是否可以更改Spacy令牌生成器的令牌拆分规则?
问题内容:
(德语)spacy标记生成器默认情况下不会在斜杠,下划线或星号上分割,这正是我所需要的(因此“ der / die”生成单个标记)。
但是,它的确在括号上分割,因此“
dies(und)das”被分割成5个令牌。是否有一种(简单的)方法来告诉默认令牌生成器也不要在括号内进行拆分,括号内的字母两侧都没有空格?
为标记器定义的括号上的拆分有多精确?
问题答案:
在此行中定义了括号中的拆分,在括号中的拆分在两个字母之间进行了拆分:
https://github.com/explosion/spaCy/blob/23ec07debdd568f09c7c83b10564850f9fa67ad4/spacy/lang/de/punctuation.py#L18
没有简单的方法来删除中缀模式,但是您可以定义一个自定义标记器,该标记器可以执行您想要的操作。
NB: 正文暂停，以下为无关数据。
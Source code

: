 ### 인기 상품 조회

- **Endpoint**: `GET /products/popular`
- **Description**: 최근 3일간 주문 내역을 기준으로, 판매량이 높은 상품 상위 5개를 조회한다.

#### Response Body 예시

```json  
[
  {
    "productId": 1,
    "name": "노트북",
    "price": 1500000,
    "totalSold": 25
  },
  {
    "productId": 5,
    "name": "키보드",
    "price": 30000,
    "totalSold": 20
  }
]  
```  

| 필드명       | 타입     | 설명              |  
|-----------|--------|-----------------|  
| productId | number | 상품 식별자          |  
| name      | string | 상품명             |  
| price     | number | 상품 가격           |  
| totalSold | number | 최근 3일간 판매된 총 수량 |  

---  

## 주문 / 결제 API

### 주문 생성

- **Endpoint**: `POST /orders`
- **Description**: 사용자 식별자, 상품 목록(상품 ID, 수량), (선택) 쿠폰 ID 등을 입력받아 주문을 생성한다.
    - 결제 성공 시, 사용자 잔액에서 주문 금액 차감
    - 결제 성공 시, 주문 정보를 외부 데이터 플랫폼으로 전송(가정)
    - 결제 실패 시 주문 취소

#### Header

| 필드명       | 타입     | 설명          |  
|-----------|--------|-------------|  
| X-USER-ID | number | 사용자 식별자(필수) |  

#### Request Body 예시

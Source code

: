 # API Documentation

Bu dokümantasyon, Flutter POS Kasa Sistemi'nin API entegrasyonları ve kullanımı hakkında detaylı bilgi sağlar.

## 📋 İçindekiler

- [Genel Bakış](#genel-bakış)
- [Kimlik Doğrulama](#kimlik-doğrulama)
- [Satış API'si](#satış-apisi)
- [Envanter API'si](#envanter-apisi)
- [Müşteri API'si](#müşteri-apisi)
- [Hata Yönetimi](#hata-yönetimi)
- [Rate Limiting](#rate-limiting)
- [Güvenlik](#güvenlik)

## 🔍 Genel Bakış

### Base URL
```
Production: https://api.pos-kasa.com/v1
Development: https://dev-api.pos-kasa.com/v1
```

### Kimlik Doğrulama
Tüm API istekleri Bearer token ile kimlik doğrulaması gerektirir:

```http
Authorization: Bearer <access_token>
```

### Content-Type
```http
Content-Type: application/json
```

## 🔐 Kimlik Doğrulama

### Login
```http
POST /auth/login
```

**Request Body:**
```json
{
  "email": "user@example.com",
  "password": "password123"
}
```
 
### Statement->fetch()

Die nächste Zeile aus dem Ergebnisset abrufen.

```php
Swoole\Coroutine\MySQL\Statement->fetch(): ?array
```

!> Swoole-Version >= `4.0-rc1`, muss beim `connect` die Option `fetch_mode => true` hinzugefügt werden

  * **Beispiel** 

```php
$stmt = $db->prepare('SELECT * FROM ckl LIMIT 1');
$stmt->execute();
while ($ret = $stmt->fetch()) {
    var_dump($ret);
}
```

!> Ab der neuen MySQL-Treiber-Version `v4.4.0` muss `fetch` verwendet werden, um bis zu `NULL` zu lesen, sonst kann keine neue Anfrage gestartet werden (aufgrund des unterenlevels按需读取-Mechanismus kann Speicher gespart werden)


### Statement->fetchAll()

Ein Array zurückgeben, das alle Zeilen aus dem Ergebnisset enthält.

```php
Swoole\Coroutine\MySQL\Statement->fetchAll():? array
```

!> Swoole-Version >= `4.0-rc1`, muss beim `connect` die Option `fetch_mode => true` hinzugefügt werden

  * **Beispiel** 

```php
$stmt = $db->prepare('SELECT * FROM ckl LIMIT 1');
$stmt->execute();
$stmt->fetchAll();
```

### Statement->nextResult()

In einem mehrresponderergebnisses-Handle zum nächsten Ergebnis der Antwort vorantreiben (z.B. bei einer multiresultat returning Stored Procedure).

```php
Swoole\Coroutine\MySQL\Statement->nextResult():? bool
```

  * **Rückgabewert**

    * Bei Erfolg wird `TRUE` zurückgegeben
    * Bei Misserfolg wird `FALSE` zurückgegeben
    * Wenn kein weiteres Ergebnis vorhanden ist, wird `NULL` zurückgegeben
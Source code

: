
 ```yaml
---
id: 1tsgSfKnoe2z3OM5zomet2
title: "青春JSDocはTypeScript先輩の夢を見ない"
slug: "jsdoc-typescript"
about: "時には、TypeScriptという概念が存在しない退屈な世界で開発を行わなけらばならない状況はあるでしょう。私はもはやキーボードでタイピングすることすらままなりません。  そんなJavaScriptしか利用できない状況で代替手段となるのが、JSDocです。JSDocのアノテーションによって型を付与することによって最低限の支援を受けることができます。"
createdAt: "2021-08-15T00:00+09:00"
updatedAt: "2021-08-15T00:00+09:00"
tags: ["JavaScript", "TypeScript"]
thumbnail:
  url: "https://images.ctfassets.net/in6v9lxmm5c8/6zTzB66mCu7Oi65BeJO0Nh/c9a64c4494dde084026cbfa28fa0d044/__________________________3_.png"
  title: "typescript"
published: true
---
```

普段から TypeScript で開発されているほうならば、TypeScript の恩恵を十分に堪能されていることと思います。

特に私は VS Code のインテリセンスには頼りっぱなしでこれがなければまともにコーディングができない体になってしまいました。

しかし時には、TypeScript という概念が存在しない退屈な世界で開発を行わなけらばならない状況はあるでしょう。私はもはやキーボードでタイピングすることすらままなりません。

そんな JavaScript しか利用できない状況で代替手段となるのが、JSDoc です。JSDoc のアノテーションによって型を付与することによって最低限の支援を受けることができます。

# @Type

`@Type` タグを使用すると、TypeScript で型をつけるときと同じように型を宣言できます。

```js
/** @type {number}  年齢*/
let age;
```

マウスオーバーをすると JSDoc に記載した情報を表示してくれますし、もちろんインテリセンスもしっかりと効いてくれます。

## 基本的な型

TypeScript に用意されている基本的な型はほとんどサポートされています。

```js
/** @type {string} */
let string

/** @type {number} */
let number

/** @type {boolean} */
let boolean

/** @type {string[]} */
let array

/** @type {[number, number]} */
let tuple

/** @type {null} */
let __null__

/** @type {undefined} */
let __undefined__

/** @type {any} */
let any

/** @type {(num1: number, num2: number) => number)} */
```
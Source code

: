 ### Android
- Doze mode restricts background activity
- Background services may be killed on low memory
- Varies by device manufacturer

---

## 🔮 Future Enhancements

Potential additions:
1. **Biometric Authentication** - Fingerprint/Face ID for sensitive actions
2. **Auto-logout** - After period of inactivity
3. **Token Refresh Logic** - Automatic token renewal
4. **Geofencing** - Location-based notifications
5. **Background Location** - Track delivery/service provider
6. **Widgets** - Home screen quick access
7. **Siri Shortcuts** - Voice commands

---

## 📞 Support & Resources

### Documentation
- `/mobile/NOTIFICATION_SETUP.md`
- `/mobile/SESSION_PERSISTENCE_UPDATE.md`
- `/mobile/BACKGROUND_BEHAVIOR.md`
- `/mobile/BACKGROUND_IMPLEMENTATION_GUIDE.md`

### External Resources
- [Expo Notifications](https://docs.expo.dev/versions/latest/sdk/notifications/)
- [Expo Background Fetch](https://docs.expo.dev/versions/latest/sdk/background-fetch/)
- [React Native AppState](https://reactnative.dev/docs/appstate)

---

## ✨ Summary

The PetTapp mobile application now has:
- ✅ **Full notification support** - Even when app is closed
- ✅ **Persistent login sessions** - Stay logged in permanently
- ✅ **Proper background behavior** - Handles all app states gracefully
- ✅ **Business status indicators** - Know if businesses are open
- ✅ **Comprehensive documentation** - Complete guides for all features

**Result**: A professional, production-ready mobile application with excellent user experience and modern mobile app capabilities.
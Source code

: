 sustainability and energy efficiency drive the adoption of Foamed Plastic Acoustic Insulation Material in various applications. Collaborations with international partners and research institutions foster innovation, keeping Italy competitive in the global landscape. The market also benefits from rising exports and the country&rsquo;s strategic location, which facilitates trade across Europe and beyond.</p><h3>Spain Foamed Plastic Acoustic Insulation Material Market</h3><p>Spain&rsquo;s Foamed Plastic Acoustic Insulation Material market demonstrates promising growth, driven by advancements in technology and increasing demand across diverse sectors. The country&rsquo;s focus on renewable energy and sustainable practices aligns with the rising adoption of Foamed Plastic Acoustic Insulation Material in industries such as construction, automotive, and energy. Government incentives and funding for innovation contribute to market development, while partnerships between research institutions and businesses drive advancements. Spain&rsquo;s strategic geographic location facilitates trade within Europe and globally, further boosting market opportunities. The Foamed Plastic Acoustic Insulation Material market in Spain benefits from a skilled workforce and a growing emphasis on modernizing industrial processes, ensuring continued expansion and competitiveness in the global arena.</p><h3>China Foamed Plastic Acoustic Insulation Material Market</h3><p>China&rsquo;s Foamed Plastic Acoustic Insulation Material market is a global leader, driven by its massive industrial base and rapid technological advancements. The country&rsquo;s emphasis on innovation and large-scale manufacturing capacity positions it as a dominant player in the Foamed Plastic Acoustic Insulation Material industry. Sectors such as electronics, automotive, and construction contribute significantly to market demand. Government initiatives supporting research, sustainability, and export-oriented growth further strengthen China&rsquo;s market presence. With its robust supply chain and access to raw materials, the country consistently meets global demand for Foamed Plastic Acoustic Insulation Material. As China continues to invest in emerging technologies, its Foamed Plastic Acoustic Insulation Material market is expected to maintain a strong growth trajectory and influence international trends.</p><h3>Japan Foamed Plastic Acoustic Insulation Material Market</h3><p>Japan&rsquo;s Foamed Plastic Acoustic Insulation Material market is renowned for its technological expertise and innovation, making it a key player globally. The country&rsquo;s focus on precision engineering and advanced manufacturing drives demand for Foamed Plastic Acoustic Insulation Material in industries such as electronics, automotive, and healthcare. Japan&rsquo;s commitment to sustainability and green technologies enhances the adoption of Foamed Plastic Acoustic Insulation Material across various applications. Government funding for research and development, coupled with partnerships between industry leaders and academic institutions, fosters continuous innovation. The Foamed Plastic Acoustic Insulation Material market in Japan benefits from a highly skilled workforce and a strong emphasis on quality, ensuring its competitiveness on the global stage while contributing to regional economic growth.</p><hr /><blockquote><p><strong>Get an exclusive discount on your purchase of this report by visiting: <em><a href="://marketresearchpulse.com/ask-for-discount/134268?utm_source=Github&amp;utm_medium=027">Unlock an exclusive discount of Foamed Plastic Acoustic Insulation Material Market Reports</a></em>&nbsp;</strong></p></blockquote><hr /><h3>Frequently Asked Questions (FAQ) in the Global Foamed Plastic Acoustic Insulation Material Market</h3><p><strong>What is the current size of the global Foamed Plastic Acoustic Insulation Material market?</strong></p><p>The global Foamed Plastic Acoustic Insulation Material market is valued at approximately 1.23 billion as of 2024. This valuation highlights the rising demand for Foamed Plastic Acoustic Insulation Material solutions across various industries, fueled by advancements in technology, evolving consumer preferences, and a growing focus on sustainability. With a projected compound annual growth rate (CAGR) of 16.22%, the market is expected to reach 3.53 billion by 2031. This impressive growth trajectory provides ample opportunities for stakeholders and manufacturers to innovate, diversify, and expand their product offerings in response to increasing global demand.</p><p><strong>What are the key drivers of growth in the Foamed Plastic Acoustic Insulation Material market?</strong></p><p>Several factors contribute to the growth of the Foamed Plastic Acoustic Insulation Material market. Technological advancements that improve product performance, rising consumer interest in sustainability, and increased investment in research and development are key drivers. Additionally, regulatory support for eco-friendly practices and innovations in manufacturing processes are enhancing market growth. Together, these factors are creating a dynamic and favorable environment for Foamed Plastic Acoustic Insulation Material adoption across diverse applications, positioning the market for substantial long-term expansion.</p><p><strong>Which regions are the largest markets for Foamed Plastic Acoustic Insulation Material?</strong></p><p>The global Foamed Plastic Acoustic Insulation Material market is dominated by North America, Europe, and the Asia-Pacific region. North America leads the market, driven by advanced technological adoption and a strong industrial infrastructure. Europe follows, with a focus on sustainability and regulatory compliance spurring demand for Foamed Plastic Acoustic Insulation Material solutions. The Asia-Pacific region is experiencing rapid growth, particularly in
一种方法是从中复制并定义中缀spacy/lang/de/punctuation.py
:
import re
import spacy
from spacy.tokenizer import Tokenizer
from spacy.lang.char_classes import ALPHA, ALPHA_LOWER, ALPHA_UPPER, CONCAT_QUOTES, LIST_ELLIPSES, LIST_ICONS
from spacy.lang.de.punctuation import _quotes
from spacy.util import compile_prefix_regex, compile_infix_regex, compile_suffix_regex
def custom_tokenizer(nlp):
infixes = (
LIST_ELLIPSES
+ LIST_ICONS
+ [
r"(?<=[{al}])\.(?=[{au}])".format(al=ALPHA_LOWER, au=ALPHA_UPPER),
r"(?<=[{a}])[,!?](?=[{a}])".format(a=ALPHA),
r'(?<=[{a}])[:<>=](?=[{a}])'.format(a=ALPHA),
r"(?<=[{a}]),(?=[{a}])".format(a=ALPHA),
r"(?<=[{a}])([{q}\]\[])(?=[{a}])".format(a=ALPHA, q=_quotes),
r"(?<=[{a}])--(?=[{a}])".format(a=ALPHA),
r"(?<=[0-9])-(?=[0-9])",
]
)
infix_re = compile_infix_regex(infixes)
return Tokenizer(nlp.vocab, prefix_search=nlp.tokenizer.prefix_search,
suffix_search=nlp.tokenizer.suffix_search,
infix_finditer=infix_re.finditer,
token_match=nlp.tokenizer.token_match,
rules=nlp.Defaults.tokenizer_exceptions)
nlp = spacy.load('de')
nlp.tokenizer = custom_tokenizer(nlp)